■ **Task to carry out**
The records must be returned word for word.

[Start of section]

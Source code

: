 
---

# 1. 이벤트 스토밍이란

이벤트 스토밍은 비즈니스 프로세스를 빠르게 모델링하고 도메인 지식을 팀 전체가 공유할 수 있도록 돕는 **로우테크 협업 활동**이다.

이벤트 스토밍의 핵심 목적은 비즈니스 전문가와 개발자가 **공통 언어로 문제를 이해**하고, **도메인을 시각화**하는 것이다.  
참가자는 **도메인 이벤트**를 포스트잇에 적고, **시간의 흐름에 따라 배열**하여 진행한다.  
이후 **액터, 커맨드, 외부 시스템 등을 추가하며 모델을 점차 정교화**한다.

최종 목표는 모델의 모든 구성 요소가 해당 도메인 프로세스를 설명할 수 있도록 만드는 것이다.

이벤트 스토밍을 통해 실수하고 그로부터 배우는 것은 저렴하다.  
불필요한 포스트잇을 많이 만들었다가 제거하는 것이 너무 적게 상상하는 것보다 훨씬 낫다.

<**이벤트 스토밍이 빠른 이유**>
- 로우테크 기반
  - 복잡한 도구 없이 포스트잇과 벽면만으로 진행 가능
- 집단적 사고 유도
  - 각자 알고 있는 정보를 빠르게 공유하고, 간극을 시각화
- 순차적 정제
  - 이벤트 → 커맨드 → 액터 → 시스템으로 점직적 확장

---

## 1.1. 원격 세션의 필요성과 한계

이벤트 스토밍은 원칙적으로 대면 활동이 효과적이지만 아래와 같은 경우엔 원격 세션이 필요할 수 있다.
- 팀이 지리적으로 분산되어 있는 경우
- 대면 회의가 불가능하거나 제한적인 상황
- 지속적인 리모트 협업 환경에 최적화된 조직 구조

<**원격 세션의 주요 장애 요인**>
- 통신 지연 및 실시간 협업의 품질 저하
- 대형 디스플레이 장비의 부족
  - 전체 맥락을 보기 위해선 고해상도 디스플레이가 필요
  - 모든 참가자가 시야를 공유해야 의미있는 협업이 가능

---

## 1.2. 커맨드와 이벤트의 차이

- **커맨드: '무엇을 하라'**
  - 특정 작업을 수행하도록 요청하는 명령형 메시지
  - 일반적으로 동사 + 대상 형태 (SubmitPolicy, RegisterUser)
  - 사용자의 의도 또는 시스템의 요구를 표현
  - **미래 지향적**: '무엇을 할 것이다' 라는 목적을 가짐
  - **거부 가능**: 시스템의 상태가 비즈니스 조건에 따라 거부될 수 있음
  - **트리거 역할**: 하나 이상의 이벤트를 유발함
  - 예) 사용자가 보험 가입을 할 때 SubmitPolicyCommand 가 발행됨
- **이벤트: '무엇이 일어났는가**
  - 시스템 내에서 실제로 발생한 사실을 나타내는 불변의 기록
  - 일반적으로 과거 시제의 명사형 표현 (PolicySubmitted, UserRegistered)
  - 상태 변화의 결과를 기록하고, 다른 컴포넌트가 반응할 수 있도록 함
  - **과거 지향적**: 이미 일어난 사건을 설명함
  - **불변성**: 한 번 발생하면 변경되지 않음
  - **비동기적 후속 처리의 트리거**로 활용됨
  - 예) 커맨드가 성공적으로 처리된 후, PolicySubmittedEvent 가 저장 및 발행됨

[End of section]

■ **Response for this exercise**
Source code

: 
---

# 1. 이벤트 스토밍이란

이벤트 스토밍은 비즈니스 프로세스를 빠르게 모델링하고 도메인 지식을 팀 전체가 공유할 수 있도록 돕는 **로우테크 협업 활동**이다.

이벤트 스토밍의 핵심 목적은 비즈니스 전문가와 개발자가 **공통 언어로 문제를 이해**하고, **도메인을 시각화**하는 것이다.  
참가자는 **도메인 이벤트**를 포스트잇에 적고, **시간의 흐름에 따라 배열**하여 진행한다.  
이후 **액터, 커맨드, 외부 시스템 등을 추가하며 모델을 점차 정교화**한다.

최종 목표는 모델의 모든 구성 요소가 해당 도메인 프로세스를 설명할 수 있도록 만드는 것이다.

이벤트 스토밍을 통해 실수하고 그로부터 배우는 것은 저렴하다.  
불필요한 포스트잇을 많이 만들었다가 제거하는 것이 너무 적게 상상하는 것보다 훨씬 낫다.

<**이벤트 스토밍이 빠른 이유**>
- 로우테크 기반
  - 복잡한 도구 없이 포스트잇과 벽면만으로 진행 가능
- 집단적 사고 유도
  - 각자 알고 있는 정보를 빠르게 공유하고, 간극을 시각화
- 순차적 정제
  - 이벤트 → 커맨드 → 액터 → 시스템으로 점직적 확장

---

## 1.1. 원격 세션의 필요성과 한계

이벤트 스토밍은 원칙적으로 대면 활동이 효과적이지만 아래와 같은 경우엔 원격 세션이 필요할 수 있다.
- 팀이 지리적으로 분산되어 있는 경우
- 대면 회의가 불가능하거나 제한적인 상황
- 지속적인 리모트 협업 환경에 최적화된 조직 구조

<**원격 세션의 주요 장애 요인**>
- 통신 지연 및 실시간 협업의 품질 저하
- 대형 디스플레이 장비의 부족
  - 전체 맥락을 보기 위해선 고해상도 디스플레이가 필요
  - 모든 참가자가 시야를 공유해야 의미있는 협업이 가능

---

## 1.2. 커맨드와 이벤트의 차이

- **커맨드: '무엇을 하라'**
  - 특정 작업을 수행하도록 요청하는 명령형 메시지
  - 일반적으로 동사 + 대상 형태 (SubmitPolicy, RegisterUser)
  - 사용자의 의도 또는 시스템의 요구를 표현
  - **미래 지향적**: '무엇을 할 것이다' 라는 목적을 가짐
  - **거부 가능**: 시스템의 상태가 비즈니스 조건에 따라 거부될 수 있음
  - **트리거 역할**: 하나 이상의 이벤트를 유발함
  - 예) 사용자가 보험 가입을 할 때 SubmitPolicyCommand 가 발행됨
- **이벤트: '무엇이 일어났는가**
  - 시스템 내에서 실제로 발생한 사실을 나타내는 불변의 기록
  - 일반적으로 과거 시제의 명사형 표현 (PolicySubmitted, UserRegistered)
  - 상태 변화의 결과를 기록하고, 다른 컴포넌트가 반응할 수 있도록 함
  - **과거 지향적**: 이미 일어난 사건을 설명함
  - **불변성**: 한 번 발생하면 변경되지 않음
  - **비동기적 후속 처리의 트리거**로 활용됨
  - 예) 커맨드가 성공적으로 처리된 후, PolicySubmittedEvent 가 저장 및 발행됨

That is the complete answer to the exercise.